THE TASK
Please transcribe exactly, and only, the lines of the data below between the line holding "First, this repository" and the line holding "logic flows should", inclusive.

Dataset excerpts
==*==

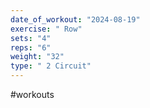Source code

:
 ```yaml
---
date_of_workout: "2024-08-19"
exercise: " Row"
sets: "4"
reps: "6"
weight: "32"
type: " 2 Circuit"
---
```

#workouts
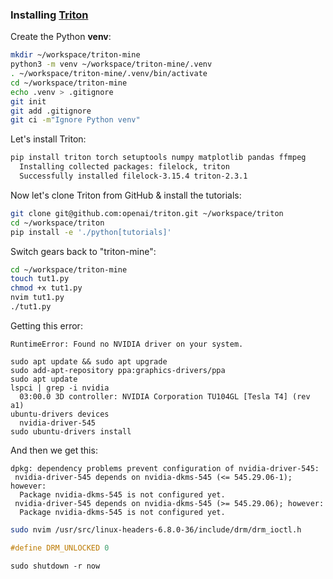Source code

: ### Installing [Triton](https://triton-lang.org/main/getting-started/installation.html)

Create the Python **venv**:

```bash
mkdir ~/workspace/triton-mine
python3 -m venv ~/workspace/triton-mine/.venv
. ~/workspace/triton-mine/.venv/bin/activate
cd ~/workspace/triton-mine
echo .venv > .gitignore
git init
git add .gitignore
git ci -m"Ignore Python venv"
```

Let's install Triton:

```bash
pip install triton torch setuptools numpy matplotlib pandas ffmpeg
  Installing collected packages: filelock, triton
  Successfully installed filelock-3.15.4 triton-2.3.1
```

Now let's clone Triton from GitHub & install the tutorials:

```bash
git clone git@github.com:openai/triton.git ~/workspace/triton
cd ~/workspace/triton
pip install -e './python[tutorials]'
```

Switch gears back to "triton-mine":

```bash
cd ~/workspace/triton-mine
touch tut1.py
chmod +x tut1.py
nvim tut1.py
./tut1.py
```

Getting this error:

```
RuntimeError: Found no NVIDIA driver on your system.
```

```
sudo apt update && sudo apt upgrade
sudo add-apt-repository ppa:graphics-drivers/ppa
sudo apt update
lspci | grep -i nvidia
  03:00.0 3D controller: NVIDIA Corporation TU104GL [Tesla T4] (rev a1)
ubuntu-drivers devices
  nvidia-driver-545
sudo ubuntu-drivers install
```

And then we get this:

```
dpkg: dependency problems prevent configuration of nvidia-driver-545:
 nvidia-driver-545 depends on nvidia-dkms-545 (<= 545.29.06-1); however:
  Package nvidia-dkms-545 is not configured yet.
 nvidia-driver-545 depends on nvidia-dkms-545 (>= 545.29.06); however:
  Package nvidia-dkms-545 is not configured yet.
```

```bash
sudo nvim /usr/src/linux-headers-6.8.0-36/include/drm/drm_ioctl.h
```

```c
#define DRM_UNLOCKED 0
```

```
sudo shutdown -r now
```

<!--
When I run my small `triton.py` code from the [tutorial](), I get the following error:

```
ModuleNotFoundError: No module named 'triton.language'; 'triton' is not a package
```

I think this was caused by `triton` version 3.0.0, but when I `pip install
triton` after I removed it I got version 2.3.1.

-->
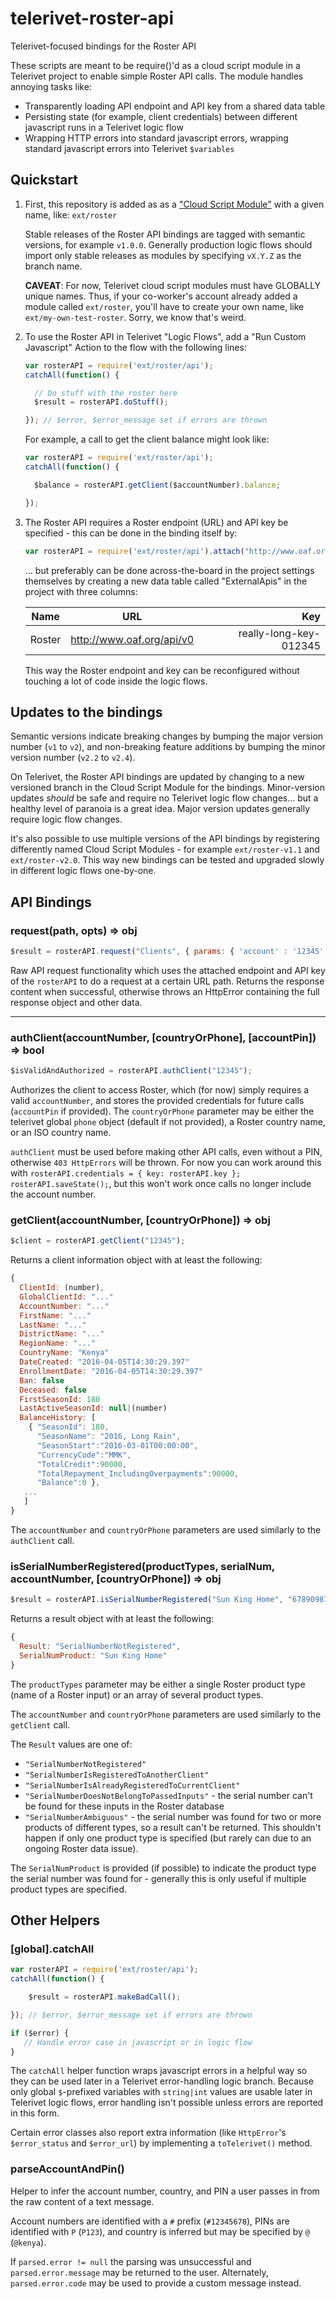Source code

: # telerivet-roster-api

Telerivet-focused bindings for the Roster API

These scripts are meant to be require()'d as a cloud script module in a Telerivet project to enable simple Roster API calls.  The module handles annoying tasks like:

* Transparently loading API endpoint and API key from a shared data table
* Persisting state (for example, client credentials) between different javascript runs in a Telerivet logic flow
* Wrapping HTTP errors into standard javascript errors, wrapping standard javascript errors into Telerivet `$variables`

## Quickstart

1.  First, this repository is added as as a ["Cloud Script Module"](https://telerivet.com/dashboard/a/add_script_module) with a given name, like: `ext/roster`

    Stable releases of the Roster API bindings are tagged with semantic versions, for example `v1.0.0`.  Generally production
    logic flows should import only stable releases as modules by specifying `vX.Y.Z` as the branch name.

    **CAVEAT**: For now, Telerivet cloud script modules must have GLOBALLY unique names. Thus, if your co-worker's account already added a module called `ext/roster`, you'll have to create your own name, like `ext/my-own-test-roster`. Sorry, we know that's weird.

1.  To use the Roster API in Telerivet "Logic Flows", add a "Run Custom Javascript" Action to the flow with the following lines:

    ```javascript
    var rosterAPI = require('ext/roster/api');
    catchAll(function() {

      // Do stuff with the roster here
      $result = rosterAPI.doStuff();

    }); // $error, $error_message set if errors are thrown
    ```

    For example, a call to get the client balance might look like:

    ```javascript
    var rosterAPI = require('ext/roster/api');
    catchAll(function() {

      $balance = rosterAPI.getClient($accountNumber).balance;

    });
    ```

1.  The Roster API requires a Roster endpoint (URL) and API key be specified - this can be done in the binding itself by:

    ```javascript
    var rosterAPI = require('ext/roster/api').attach("http://www.oaf.org/api/v0", "really-long-key-012345");
    ```

    ... but preferably can be done across-the-board in the project settings themselves by creating a new data table called "ExternalApis" in the project with three columns:

    | Name | URL | Key |
    | ------------- |:-------------:| -----:|
    | Roster | http://www.oaf.org/api/v0 | really-long-key-012345 |

    This way the Roster endpoint and key can be reconfigured without touching a lot of code inside the logic flows.

## Updates to the bindings

Semantic versions indicate breaking changes by bumping the major version number (`v1` to `v2`), and non-breaking feature additions by bumping the minor version number (`v2.2` to `v2.4`).

On Telerivet, the Roster API bindings are updated by changing to a new versioned branch in the Cloud Script Module for the bindings.  Minor-version updates *should* be safe and require no Telerivet logic flow changes... but a healthy level of paranoia is a great idea.  Major version updates generally require logic flow changes.

It's also possible to use multiple versions of the API bindings by registering differently named Cloud Script Modules - for example `ext/roster-v1.1` and `ext/roster-v2.0`.  This way new bindings can be tested and upgraded slowly in different logic flows one-by-one.

## API Bindings

### request(path, opts) => obj

```javascript
$result = rosterAPI.request("Clients", { params: { 'account' : '12345' } });
```

Raw API request functionality which uses the attached endpoint and API key of the `rosterAPI` to do a request at a certain URL path.  Returns the response content when successful, otherwise throws an HttpError containing the full response object and other data.

------

### authClient(accountNumber, [countryOrPhone], [accountPin]) => bool

```javascript
$isValidAndAuthorized = rosterAPI.authClient("12345");
```

Authorizes the client to access Roster, which (for now) simply requires a valid `accountNumber`, and stores the provided credentials for future calls (`accountPin` if provided).  The `countryOrPhone` parameter may be either the telerivet global `phone` object (default if not provided), a Roster country name, or an ISO country name.

`authClient` must be used before making other API calls, even without a PIN, otherwise `403 HttpErrors` will be thrown.  For now you can work around this with `rosterAPI.credentials = { key: rosterAPI.key }; rosterAPI.saveState();`, but this won't work once calls no longer include the account number.

### getClient(accountNumber, [countryOrPhone]) => obj

```javascript
$client = rosterAPI.getClient("12345");
```

Returns a client information object with at least the following:

```javascript
{
  ClientId: (number),
  GlobalClientId: "..."
  AccountNumber: "..."
  FirstName: "..."
  LastName: "..."
  DistrictName: "..."
  RegionName: "..."
  CountryName: "Kenya"
  DateCreated: "2016-04-05T14:30:29.397"
  EnrollmentDate: "2016-04-05T14:30:29.397"
  Ban: false
  Deceased: false
  FirstSeasonId: 180
  LastActiveSeasonId: null|(number)
  BalanceHistory: [
    { "SeasonId": 180,
      "SeasonName": "2016, Long Rain",
      "SeasonStart":"2016-03-01T00:00:00",
      "CurrencyCode":"MMK",
      "TotalCredit":90000,
      "TotalRepayment_IncludingOverpayments":90000,
      "Balance":0 },
   ...
   ]
}
```

The `accountNumber` and `countryOrPhone` parameters are used similarly to the `authClient` call.

### isSerialNumberRegistered(productTypes, serialNum, accountNumber, [countryOrPhone]) => obj

```javascript
$result = rosterAPI.isSerialNumberRegistered("Sun King Home", "67890987", "12345");
```

Returns a result object with at least the following:

```javascript
{
  Result: "SerialNumberNotRegistered",
  SerialNumProduct: "Sun King Home"
}
```

The `productTypes` parameter may be either a single Roster product type (name of a Roster input) or an array of several product types.

The `accountNumber` and `countryOrPhone` parameters are used similarly to the `getClient` call.

The `Result` values are one of:

* `"SerialNumberNotRegistered"`
* `"SerialNumberIsRegisteredToAnotherClient"`
* `"SerialNumberIsAlreadyRegisteredToCurrentClient"`
* `"SerialNumberDoesNotBelongToPassedInputs"` - the serial number can't be found for these inputs in the Roster database
* `"SerialNumberAmbiguous"` - the serial number was found for two or more products of different types, so a result can't be returned.  This shouldn't happen if only one product type is specified (but rarely can due to an ongoing Roster data issue).

The `SerialNumProduct` is provided (if possible) to indicate the product type the serial number was found for - generally this is only useful if multiple product types are specified.

## Other Helpers

### [global].catchAll

```javascript
var rosterAPI = require('ext/roster/api');
catchAll(function() {

    $result = rosterAPI.makeBadCall();

}); // $error, $error_message set if errors are thrown

if ($error) {
   // Handle error case in javascript or in logic flow
}

```

The `catchAll` helper function wraps javascript errors in a helpful way so they can be used later in a Telerivet error-handling logic branch.  Because only global `$`-prefixed variables with `string|int` values are usable later in Telerivet logic flows, error handling isn't possible unless errors are reported in this form.

Certain error classes also report extra information (like `HttpError`'s `$error_status` and `$error_url`) by implementing a `toTelerivet()` method.

### parseAccountAndPin()

Helper to infer the account number, country, and PIN a user passes in from the raw content of a text message.

Account numbers are identified with a `#` prefix (`#12345678`), PINs are identified with `P` (`P123`), and country is inferred but may be specified by `@` (`@kenya`).

If `parsed.error != null` the parsing was unsuccessful and `parsed.error.message` may be returned to the user.  Alternately, `parsed.error.code` may be used to provide a custom message instead.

==*==

RESULT BELOW
1.  First, this repository is added as as a ["Cloud Script Module"](https://telerivet.com/dashboard/a/add_script_module) with a given name, like: `ext/roster`

    Stable releases of the Roster API bindings are tagged with semantic versions, for example `v1.0.0`.  Generally production
    logic flows should import only stable releases as modules by specifying `vX.Y.Z` as the branch name.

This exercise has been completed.